**WHAT YOU HAVE TO DO**
When you write the records again, keep every line exactly as it was.

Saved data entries
§ §

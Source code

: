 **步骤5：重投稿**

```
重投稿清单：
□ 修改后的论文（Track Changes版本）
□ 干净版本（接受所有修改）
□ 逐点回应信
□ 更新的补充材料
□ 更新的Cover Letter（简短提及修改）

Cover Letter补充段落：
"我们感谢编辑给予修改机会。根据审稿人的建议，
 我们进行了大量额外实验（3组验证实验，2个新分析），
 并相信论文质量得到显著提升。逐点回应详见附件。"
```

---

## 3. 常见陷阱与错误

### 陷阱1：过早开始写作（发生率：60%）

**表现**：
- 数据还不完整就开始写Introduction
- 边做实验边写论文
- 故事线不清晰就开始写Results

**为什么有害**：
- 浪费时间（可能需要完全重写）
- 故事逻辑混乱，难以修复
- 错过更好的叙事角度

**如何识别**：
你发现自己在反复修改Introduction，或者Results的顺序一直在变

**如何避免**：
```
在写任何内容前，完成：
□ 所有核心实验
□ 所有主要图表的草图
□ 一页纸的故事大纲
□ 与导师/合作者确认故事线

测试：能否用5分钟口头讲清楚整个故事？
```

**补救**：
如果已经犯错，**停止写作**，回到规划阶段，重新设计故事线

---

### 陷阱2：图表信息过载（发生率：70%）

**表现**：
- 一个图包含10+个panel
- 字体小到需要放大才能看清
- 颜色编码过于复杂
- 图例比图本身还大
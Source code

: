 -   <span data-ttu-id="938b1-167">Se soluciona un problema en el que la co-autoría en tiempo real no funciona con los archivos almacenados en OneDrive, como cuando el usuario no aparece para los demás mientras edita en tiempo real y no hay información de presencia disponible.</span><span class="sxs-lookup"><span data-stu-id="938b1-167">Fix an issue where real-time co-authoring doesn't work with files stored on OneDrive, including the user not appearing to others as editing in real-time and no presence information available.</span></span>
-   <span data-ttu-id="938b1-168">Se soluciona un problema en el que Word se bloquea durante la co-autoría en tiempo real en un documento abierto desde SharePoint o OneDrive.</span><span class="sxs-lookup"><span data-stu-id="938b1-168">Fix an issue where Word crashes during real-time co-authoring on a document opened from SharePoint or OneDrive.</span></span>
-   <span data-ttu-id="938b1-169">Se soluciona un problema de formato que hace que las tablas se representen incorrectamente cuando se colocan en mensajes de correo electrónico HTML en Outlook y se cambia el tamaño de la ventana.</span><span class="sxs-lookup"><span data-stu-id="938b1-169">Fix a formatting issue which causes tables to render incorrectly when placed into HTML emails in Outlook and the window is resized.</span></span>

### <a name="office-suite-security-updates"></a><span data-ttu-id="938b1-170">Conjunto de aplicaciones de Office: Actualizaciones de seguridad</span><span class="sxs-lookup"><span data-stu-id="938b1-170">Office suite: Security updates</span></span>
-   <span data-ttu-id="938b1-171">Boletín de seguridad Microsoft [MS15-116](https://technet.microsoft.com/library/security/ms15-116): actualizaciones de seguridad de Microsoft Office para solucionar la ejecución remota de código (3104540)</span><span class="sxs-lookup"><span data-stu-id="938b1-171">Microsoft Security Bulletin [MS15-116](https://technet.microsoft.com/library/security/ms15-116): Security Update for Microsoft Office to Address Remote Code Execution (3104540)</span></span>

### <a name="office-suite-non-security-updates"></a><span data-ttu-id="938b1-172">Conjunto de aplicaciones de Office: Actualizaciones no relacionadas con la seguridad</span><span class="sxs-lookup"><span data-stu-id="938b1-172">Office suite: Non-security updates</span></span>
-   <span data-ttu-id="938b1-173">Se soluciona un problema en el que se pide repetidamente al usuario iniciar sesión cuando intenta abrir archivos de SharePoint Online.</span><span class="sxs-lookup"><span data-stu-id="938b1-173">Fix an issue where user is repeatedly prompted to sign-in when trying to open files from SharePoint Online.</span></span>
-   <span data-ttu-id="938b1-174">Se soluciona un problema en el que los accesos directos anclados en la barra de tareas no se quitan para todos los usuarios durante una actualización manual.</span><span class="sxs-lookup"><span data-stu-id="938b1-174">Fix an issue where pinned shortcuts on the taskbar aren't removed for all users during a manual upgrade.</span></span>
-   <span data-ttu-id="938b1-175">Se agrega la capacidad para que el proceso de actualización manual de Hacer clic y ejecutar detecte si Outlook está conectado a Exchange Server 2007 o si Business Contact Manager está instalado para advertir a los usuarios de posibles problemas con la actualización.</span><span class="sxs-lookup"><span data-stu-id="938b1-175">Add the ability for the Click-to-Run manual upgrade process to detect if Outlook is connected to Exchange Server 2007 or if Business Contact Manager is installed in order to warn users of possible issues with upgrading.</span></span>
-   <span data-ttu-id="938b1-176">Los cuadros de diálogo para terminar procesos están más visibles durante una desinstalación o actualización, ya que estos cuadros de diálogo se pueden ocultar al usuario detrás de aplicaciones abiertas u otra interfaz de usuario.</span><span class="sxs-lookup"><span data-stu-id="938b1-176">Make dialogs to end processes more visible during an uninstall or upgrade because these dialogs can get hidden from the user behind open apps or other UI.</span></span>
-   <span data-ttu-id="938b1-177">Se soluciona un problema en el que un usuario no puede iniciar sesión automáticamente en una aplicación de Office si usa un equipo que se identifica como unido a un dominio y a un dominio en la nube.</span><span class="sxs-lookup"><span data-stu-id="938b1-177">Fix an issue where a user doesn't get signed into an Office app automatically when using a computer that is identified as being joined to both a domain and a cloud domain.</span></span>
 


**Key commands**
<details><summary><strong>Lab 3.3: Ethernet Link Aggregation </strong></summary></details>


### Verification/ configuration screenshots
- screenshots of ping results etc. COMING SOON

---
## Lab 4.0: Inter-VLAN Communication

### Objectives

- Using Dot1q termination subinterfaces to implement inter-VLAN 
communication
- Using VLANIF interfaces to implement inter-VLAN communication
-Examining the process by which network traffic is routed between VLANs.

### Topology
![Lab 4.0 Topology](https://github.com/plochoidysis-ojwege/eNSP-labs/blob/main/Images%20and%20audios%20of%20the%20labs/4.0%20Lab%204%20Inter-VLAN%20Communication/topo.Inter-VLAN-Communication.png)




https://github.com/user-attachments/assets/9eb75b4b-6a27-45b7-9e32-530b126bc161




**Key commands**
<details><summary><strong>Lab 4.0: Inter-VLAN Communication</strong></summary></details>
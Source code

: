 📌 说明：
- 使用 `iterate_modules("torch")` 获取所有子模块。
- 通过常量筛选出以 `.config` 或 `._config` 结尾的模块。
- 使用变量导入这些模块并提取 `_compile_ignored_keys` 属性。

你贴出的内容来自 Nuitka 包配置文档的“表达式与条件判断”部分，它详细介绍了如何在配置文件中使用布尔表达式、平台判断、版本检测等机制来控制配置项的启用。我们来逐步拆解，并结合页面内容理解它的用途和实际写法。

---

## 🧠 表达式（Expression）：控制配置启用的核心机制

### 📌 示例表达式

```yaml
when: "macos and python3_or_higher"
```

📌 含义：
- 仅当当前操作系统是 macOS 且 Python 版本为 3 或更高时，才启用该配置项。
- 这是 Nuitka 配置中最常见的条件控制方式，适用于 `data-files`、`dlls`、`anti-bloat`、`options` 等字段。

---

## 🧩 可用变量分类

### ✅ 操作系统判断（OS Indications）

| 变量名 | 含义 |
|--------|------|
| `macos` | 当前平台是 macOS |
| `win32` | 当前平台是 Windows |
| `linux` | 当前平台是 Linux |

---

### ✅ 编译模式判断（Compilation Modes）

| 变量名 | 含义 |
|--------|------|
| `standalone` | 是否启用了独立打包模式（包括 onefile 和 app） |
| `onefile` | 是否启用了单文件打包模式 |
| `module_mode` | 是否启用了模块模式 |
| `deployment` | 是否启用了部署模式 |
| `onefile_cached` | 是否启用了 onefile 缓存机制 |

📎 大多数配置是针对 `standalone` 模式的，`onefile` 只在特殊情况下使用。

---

§ §

**SOLVED EXERCISE**
Source code

: **步骤5：重投稿**

```
重投稿清单：
□ 修改后的论文（Track Changes版本）
□ 干净版本（接受所有修改）
□ 逐点回应信
□ 更新的补充材料
□ 更新的Cover Letter（简短提及修改）

Cover Letter补充段落：
"我们感谢编辑给予修改机会。根据审稿人的建议，
 我们进行了大量额外实验（3组验证实验，2个新分析），
 并相信论文质量得到显著提升。逐点回应详见附件。"
```

---

## 3. 常见陷阱与错误

### 陷阱1：过早开始写作（发生率：60%）

**表现**：
- 数据还不完整就开始写Introduction
- 边做实验边写论文
- 故事线不清晰就开始写Results

**为什么有害**：
- 浪费时间（可能需要完全重写）
- 故事逻辑混乱，难以修复
- 错过更好的叙事角度

**如何识别**：
你发现自己在反复修改Introduction，或者Results的顺序一直在变

**如何避免**：
```
在写任何内容前，完成：
□ 所有核心实验
□ 所有主要图表的草图
□ 一页纸的故事大纲
□ 与导师/合作者确认故事线

测试：能否用5分钟口头讲清楚整个故事？
```

**补救**：
如果已经犯错，**停止写作**，回到规划阶段，重新设计故事线

---

### 陷阱2：图表信息过载（发生率：70%）

**表现**：
- 一个图包含10+个panel
- 字体小到需要放大才能看清
- 颜色编码过于复杂
- 图例比图本身还大
Source code

: -   <span data-ttu-id="938b1-167">Se soluciona un problema en el que la co-autoría en tiempo real no funciona con los archivos almacenados en OneDrive, como cuando el usuario no aparece para los demás mientras edita en tiempo real y no hay información de presencia disponible.</span><span class="sxs-lookup"><span data-stu-id="938b1-167">Fix an issue where real-time co-authoring doesn't work with files stored on OneDrive, including the user not appearing to others as editing in real-time and no presence information available.</span></span>
-   <span data-ttu-id="938b1-168">Se soluciona un problema en el que Word se bloquea durante la co-autoría en tiempo real en un documento abierto desde SharePoint o OneDrive.</span><span class="sxs-lookup"><span data-stu-id="938b1-168">Fix an issue where Word crashes during real-time co-authoring on a document opened from SharePoint or OneDrive.</span></span>
-   <span data-ttu-id="938b1-169">Se soluciona un problema de formato que hace que las tablas se representen incorrectamente cuando se colocan en mensajes de correo electrónico HTML en Outlook y se cambia el tamaño de la ventana.</span><span class="sxs-lookup"><span data-stu-id="938b1-169">Fix a formatting issue which causes tables to render incorrectly when placed into HTML emails in Outlook and the window is resized.</span></span>

### <a name="office-suite-security-updates"></a><span data-ttu-id="938b1-170">Conjunto de aplicaciones de Office: Actualizaciones de seguridad</span><span class="sxs-lookup"><span data-stu-id="938b1-170">Office suite: Security updates</span></span>
-   <span data-ttu-id="938b1-171">Boletín de seguridad Microsoft [MS15-116](https://technet.microsoft.com/library/security/ms15-116): actualizaciones de seguridad de Microsoft Office para solucionar la ejecución remota de código (3104540)</span><span class="sxs-lookup"><span data-stu-id="938b1-171">Microsoft Security Bulletin [MS15-116](https://technet.microsoft.com/library/security/ms15-116): Security Update for Microsoft Office to Address Remote Code Execution (3104540)</span></span>

### <a name="office-suite-non-security-updates"></a><span data-ttu-id="938b1-172">Conjunto de aplicaciones de Office: Actualizaciones no relacionadas con la seguridad</span><span class="sxs-lookup"><span data-stu-id="938b1-172">Office suite: Non-security updates</span></span>
-   <span data-ttu-id="938b1-173">Se soluciona un problema en el que se pide repetidamente al usuario iniciar sesión cuando intenta abrir archivos de SharePoint Online.</span><span class="sxs-lookup"><span data-stu-id="938b1-173">Fix an issue where user is repeatedly prompted to sign-in when trying to open files from SharePoint Online.</span></span>
-   <span data-ttu-id="938b1-174">Se soluciona un problema en el que los accesos directos anclados en la barra de tareas no se quitan para todos los usuarios durante una actualización manual.</span><span class="sxs-lookup"><span data-stu-id="938b1-174">Fix an issue where pinned shortcuts on the taskbar aren't removed for all users during a manual upgrade.</span></span>
-   <span data-ttu-id="938b1-175">Se agrega la capacidad para que el proceso de actualización manual de Hacer clic y ejecutar detecte si Outlook está conectado a Exchange Server 2007 o si Business Contact Manager está instalado para advertir a los usuarios de posibles problemas con la actualización.</span><span class="sxs-lookup"><span data-stu-id="938b1-175">Add the ability for the Click-to-Run manual upgrade process to detect if Outlook is connected to Exchange Server 2007 or if Business Contact Manager is installed in order to warn users of possible issues with upgrading.</span></span>
-   <span data-ttu-id="938b1-176">Los cuadros de diálogo para terminar procesos están más visibles durante una desinstalación o actualización, ya que estos cuadros de diálogo se pueden ocultar al usuario detrás de aplicaciones abiertas u otra interfaz de usuario.</span><span class="sxs-lookup"><span data-stu-id="938b1-176">Make dialogs to end processes more visible during an uninstall or upgrade because these dialogs can get hidden from the user behind open apps or other UI.</span></span>
-   <span data-ttu-id="938b1-177">Se soluciona un problema en el que un usuario no puede iniciar sesión automáticamente en una aplicación de Office si usa un equipo que se identifica como unido a un dominio y a un dominio en la nube.</span><span class="sxs-lookup"><span data-stu-id="938b1-177">Fix an issue where a user doesn't get signed into an Office app automatically when using a computer that is identified as being joined to both a domain and a cloud domain.</span></span>
 


**Key commands**
<details><summary><strong>Lab 3.3: Ethernet Link Aggregation </strong></summary></details>


### Verification/ configuration screenshots
- screenshots of ping results etc. COMING SOON

---
## Lab 4.0: Inter-VLAN Communication

### Objectives

- Using Dot1q termination subinterfaces to implement inter-VLAN 
communication
- Using VLANIF interfaces to implement inter-VLAN communication
-Examining the process by which network traffic is routed between VLANs.

### Topology
![Lab 4.0 Topology](https://github.com/plochoidysis-ojwege/eNSP-labs/blob/main/Images%20and%20audios%20of%20the%20labs/4.0%20Lab%204%20Inter-VLAN%20Communication/topo.Inter-VLAN-Communication.png)




https://github.com/user-attachments/assets/9eb75b4b-6a27-45b7-9e32-530b126bc161




**Key commands**
<details><summary><strong>Lab 4.0: Inter-VLAN Communication</strong></summary></details>
Source code

: 📌 说明：
- 使用 `iterate_modules("torch")` 获取所有子模块。
- 通过常量筛选出以 `.config` 或 `._config` 结尾的模块。
- 使用变量导入这些模块并提取 `_compile_ignored_keys` 属性。

你贴出的内容来自 Nuitka 包配置文档的“表达式与条件判断”部分，它详细介绍了如何在配置文件中使用布尔表达式、平台判断、版本检测等机制来控制配置项的启用。我们来逐步拆解，并结合页面内容理解它的用途和实际写法。

---

## 🧠 表达式（Expression）：控制配置启用的核心机制

### 📌 示例表达式

```yaml
when: "macos and python3_or_higher"
```

📌 含义：
- 仅当当前操作系统是 macOS 且 Python 版本为 3 或更高时，才启用该配置项。
- 这是 Nuitka 配置中最常见的条件控制方式，适用于 `data-files`、`dlls`、`anti-bloat`、`options` 等字段。

---

## 🧩 可用变量分类

### ✅ 操作系统判断（OS Indications）

| 变量名 | 含义 |
|--------|------|
| `macos` | 当前平台是 macOS |
| `win32` | 当前平台是 Windows |
| `linux` | 当前平台是 Linux |

---

### ✅ 编译模式判断（Compilation Modes）

| 变量名 | 含义 |
|--------|------|
| `standalone` | 是否启用了独立打包模式（包括 onefile 和 app） |
| `onefile` | 是否启用了单文件打包模式 |
| `module_mode` | 是否启用了模块模式 |
| `deployment` | 是否启用了部署模式 |
| `onefile_cached` | 是否启用了 onefile 缓存机制 |

📎 大多数配置是针对 `standalone` 模式的，`onefile` 只在特殊情况下使用。

---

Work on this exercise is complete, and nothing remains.